The Fighter

It seems that as long as there continue to be boxers, there will continue to be movies based on their true stories. That so many of these stories are similar to one another hardly matters. He’s poor; he’s a nobody; he just needs a chance; someone is holding him back — it’s a formula. And we like it.

Micky Ward is the subject of “The Fighter,” and his story is as nondescript as the title. But in the capable hands of director David O. Russell (“Three Kings,” “I Heart Huckabees”), working from a screenplay by Scott Silver, Paul Tamasy, and Eric Johnson, Micky Ward’s hardscrabble rise to the top — OK, to the middle — makes for a compelling underdog sports drama.

Played with his usual earnestness by Mark Wahlberg, Micky is an amateur boxer in the mid-’90s in Lowell, Mass., an economically depressed dump 30 miles from Boston. His older half-brother, Dicky Eklund (Christian Bale), used to be a fighter too — his claim to fame is a 1978 match with Sugar Ray Leonard — but now he’s is a full-time crack addict. Dicky, self-described as being “squirrelly as f***,” hopes for a comeback, though the crack addiction makes this unlikely. In the meantime, he’s acting as Micky’s trainer, with their mother, Alice (Melissa Leo), serving as manager.

After a disastrous fight against an opponent who outweighs him, Micky hears of opportunities to train in real facilities, for real money. Alice’s reaction: “You can’t trust him, he ain’t family.” Also untrustworthy, in Alice’s view, is Micky’s new girlfriend, a sweet but trash-talking bartender named Charlene (Amy Adams). Alice believes no one who isn’t a blood relative should be allowed to influence Micky’s actions. It doesn’t matter that Alice is a poor manager and Dicky is too cracked-out to be a good trainer. They are right for their jobs by virtue of being Micky’s mother and brother.

Lowell is depicted as a town full of loud, sweaty white trash where everybody drinks and fights a lot. Alice bore Dicky and Micky plus seven — seven! — other children, all girls, each skankier than the last. (They hate Charlene because she is slightly less skanky than they are.) It’s hard not to mock characters like that, but “The Fighter” generally treats them seriously. Russell doesn’t downplay their lower-class foibles; he just uses naturalistic touches rather than big, broad strokes to depict them. It’s a tramp stamp here, a pair of gaudy earrings there, a ratty hairstyle on this one, a crack-smoker’s smile on that one.

Melissa Leo, who earned an Oscar nomination for “Frozen River” a few years ago, shines again here as Micky’s jealous, flawed mother. Familiar TV actor Jack McGee (“Rescue Me”) helps out as her second husband. For added authenticity, Micky’s trainer and mentor, a cop named Mickey O’Keefe, is played by the actual Mickey O’Keefe who trained Micky Ward.

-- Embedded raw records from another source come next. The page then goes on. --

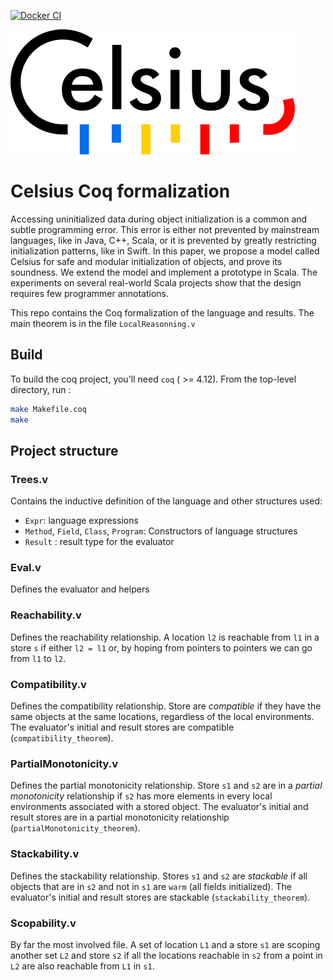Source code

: [![Docker CI](https://github.com/clementblaudeau/celsius/workflows/Docker%20CI/badge.svg?branch=master)](https://github.com/clementblaudeau/celsius/actions?query=workflow:"Docker%20CI")

![Celsius logo](https://github.com/clementblaudeau/celsius/blob/master/logo.png)

# Celsius Coq formalization

Accessing uninitialized data during object initialization is a common and subtle programming error. This
error is either not prevented by mainstream languages, like in Java, C++, Scala, or it is prevented by greatly restricting initialization patterns, like in Swift. In this paper, we propose a model called Celsius for safe and modular initialization of objects, and prove its soundness. We extend the model and implement a prototype in Scala. The experiments on several real-world Scala projects show that the design requires few programmer annotations.

This repo contains the Coq formalization of the language and results. The main theorem is in the file `LocalReasonning.v`

## Build

To build the coq project, you'll need `coq` ( >= 4.12). From the top-level directory, run :
```sh
make Makefile.coq
make
```

## Project structure

### Trees.v

Contains the inductive definition of the language and other structures used:

- `Expr`: language expressions
- `Method`, `Field`, `Class`, `Program`: Constructors of language structures
- `Result` : result type for the evaluator

### Eval.v

Defines the evaluator and helpers

### Reachability.v

Defines the reachability relationship. A location `l2` is reachable from `l1` in a store `s` if either `l2 = l1` or, by hoping from pointers to pointers we can go from `l1` to `l2`.

### Compatibility.v

Defines the compatibility relationship. Store are _compatible_ if they have the same objects at the same locations, regardless of the local environments.
The evaluator's initial and result stores are compatible (`compatibility_theorem`).

### PartialMonotonicity.v

Defines the partial monotonicity relationship. Store `s1` and `s2` are in a _partial monotonicity_ relationship if `s2` has more elements in every local environments associated with a stored object. The evaluator's initial and result stores are in a partial monotonicity relationship (`partialMonotonicity_theorem`).

### Stackability.v

Defines the stackability relationship. Stores `s1` and `s2` are _stackable_ if all objects that are in `s2` and not in `s1` are `warm` (all fields initialized). The evaluator's initial and result stores are stackable (`stackability_theorem`).

### Scopability.v

By far the most involved file. A set of location `L1` and a store `s1` are scoping another set `L2` and store `s2` if all the locations reachable in `s2` from a point in `L2` are also reachable from `L1` in `s1`.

It’s hard not to see shades of “Rocky” and “Raging Bull” in some of the story details, but by no means does “The Fighter” come off as a retread. By focusing on the volatile relationship between brothers Micky and Dicky, Russell finds a wealth of emotional material, not to mention human comedy. (“The Fighter” is much funnier than you might expect it to be.) Wahlberg, rock-solid in the lead, may be overshadowed by Bale, whose fully formed drug-addict character is astonishingly real. Yet in the end, I was surprised at how invested I was in Micky’s boxing career, not in Dicky’s personal demons. The film’s final match is terrifically exciting, in part because of the thrilling way Russell shoots it, but mostly because of how eager we are for Micky to succeed.

B+ (1 hr., 55 min.; R, pervasive harsh profanity, brief moderate sexuality, a lot of boxing violence.)